_Plain-text document sources_
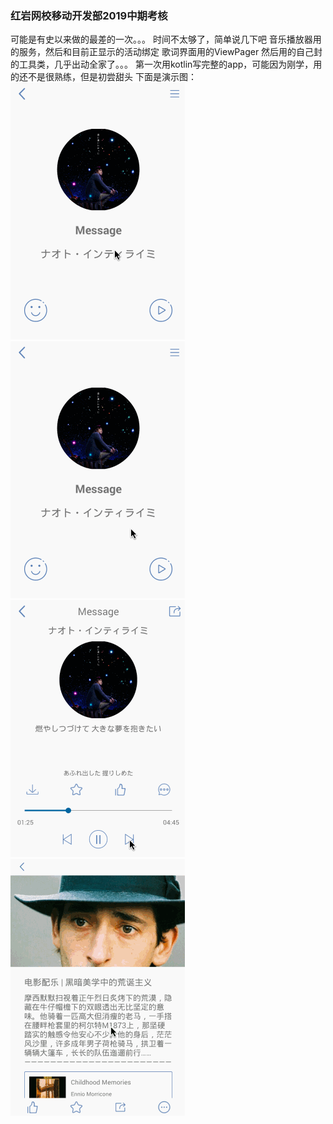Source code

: ### 红岩网校移动开发部2019中期考核
可能是有史以来做的最差的一次。。。
时间不太够了，简单说几下吧
音乐播放器用的服务，然后和目前正显示的活动绑定
歌词界面用的ViewPager
然后用的自己封的工具类，几乎出动全家了。。。
第一次用kotlin写完整的app，可能因为刚学，用的还不是很熟练，但是初尝甜头
下面是演示图：
![image](gif/演示.gif)
![image](gif/演示2.gif)
![image](gif/演示3.gif)
![image](gif/演示7.gif)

_WORK REQUEST_
Output the data exactly as it is, with the pictures dropped.

_SOLUTION BELOW_
Source code

: ### 红岩网校移动开发部2019中期考核
可能是有史以来做的最差的一次。。。
时间不太够了，简单说几下吧
音乐播放器用的服务，然后和目前正显示的活动绑定
歌词界面用的ViewPager
然后用的自己封的工具类，几乎出动全家了。。。
第一次用kotlin写完整的app，可能因为刚学，用的还不是很熟练，但是初尝甜头
下面是演示图：
![image](gif/演示.gif)
![image](gif/演示2.gif)
![image](gif/演示3.gif)
![image](gif/演示7.gif)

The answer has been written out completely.